American Visionnary Art Museum, Baltimore, juillet 2009 (photo personnelle)
"C’était moi l’ombre du jaseur tué
Par l’azur trompeur de la vitre ;
C’était moi la tache de duvet cendré – et je
Feu pâle, long poème de John Shade en quatre chants, constitue plus que le prétexte de cette œuvre étrange, toute en ombres et en reflets. Un lecteur candide ou peu familier des malicieuses manipulations de Vladimir Nabokov pourrait pénétrer dans cette œuvre en ignorant que la fiction débute dès la première ligne : en effet, si le poème occupe apparemment la place centrale dans le livre, sa présentation et ses annotations en font partie intégrante. Ainsi, auteur (Shade) et éditeur (Kinbote) sont les deux protagonistes de ce texte intrigant qui en réalité se définit comme un roman, puisqu’il s’agit d’une fiction le plus souvent narrative. Un étrange dédoublement, car Kinbote, voisin voyeur et obsédé par l’idée de la mission à accomplir, s’introduit de force dans l’existence du poète, puis dans son œuvre, le commentaire envahissant le poème, le commentateur voyant en Shade une image de son destin - rocambolesque pour le moins.

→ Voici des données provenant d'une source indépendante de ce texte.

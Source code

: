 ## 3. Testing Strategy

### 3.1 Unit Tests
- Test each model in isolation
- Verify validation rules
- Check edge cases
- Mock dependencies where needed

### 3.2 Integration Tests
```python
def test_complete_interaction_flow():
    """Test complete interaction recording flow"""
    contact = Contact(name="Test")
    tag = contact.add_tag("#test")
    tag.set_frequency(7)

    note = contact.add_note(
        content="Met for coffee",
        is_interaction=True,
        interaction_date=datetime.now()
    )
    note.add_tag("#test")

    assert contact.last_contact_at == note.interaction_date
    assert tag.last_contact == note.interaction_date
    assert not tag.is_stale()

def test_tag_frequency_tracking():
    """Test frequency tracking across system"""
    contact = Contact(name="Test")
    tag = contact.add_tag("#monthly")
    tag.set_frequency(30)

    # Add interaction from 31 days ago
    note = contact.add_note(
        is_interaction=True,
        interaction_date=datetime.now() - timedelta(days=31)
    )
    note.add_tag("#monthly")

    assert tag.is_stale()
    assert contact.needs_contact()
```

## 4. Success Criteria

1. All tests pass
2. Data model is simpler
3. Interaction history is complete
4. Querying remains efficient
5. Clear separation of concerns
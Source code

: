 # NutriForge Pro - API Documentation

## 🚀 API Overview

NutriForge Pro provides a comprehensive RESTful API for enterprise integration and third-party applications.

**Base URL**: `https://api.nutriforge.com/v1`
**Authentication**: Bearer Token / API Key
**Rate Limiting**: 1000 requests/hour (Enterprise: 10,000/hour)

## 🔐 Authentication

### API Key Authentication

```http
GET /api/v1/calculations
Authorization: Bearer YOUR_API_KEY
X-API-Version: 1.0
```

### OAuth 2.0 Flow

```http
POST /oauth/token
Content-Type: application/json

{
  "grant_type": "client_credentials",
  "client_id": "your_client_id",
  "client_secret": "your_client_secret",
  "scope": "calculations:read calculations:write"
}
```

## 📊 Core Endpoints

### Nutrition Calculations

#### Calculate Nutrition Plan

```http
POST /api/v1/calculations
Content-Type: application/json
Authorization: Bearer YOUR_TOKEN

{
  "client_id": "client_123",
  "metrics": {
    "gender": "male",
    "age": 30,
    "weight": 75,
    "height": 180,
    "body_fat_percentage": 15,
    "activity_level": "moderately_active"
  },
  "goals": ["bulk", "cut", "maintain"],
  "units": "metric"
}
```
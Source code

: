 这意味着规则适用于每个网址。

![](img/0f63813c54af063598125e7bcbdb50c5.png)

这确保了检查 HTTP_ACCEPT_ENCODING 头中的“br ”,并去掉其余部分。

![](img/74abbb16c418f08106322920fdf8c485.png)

Que de pièges, de chausses-trappes, de méandres dans cette œuvre aux multiples niveaux de lecture ! Il est impossible d’en résumer les péripéties, tant elles sont nombreuses, surprenantes et… compliquées. Mais là n’est pas l’essentiel. En effet, se tisse entre Shade et Kinbote une relation indescriptible, et peut-être peu goûtée par le poète, ou alors tout simplement fantasmée par son zélateur. Petit à petit, à mesure que le poème semble s’étioler (ses premiers vers, magnifiques, perdent peu à peu leur mystère et laissent progressivement la place à une simple autobiographie versifiée), le commentaire prend de l’ampleur, Kinbote y laissant libre cours à une sorte de délire de persécution et une identification de plus en plus nette du poème avec sa propre existence, comme s’il s’était incarné en Shade ou que celui-ci ait pu s’immiscer dans sa conscience.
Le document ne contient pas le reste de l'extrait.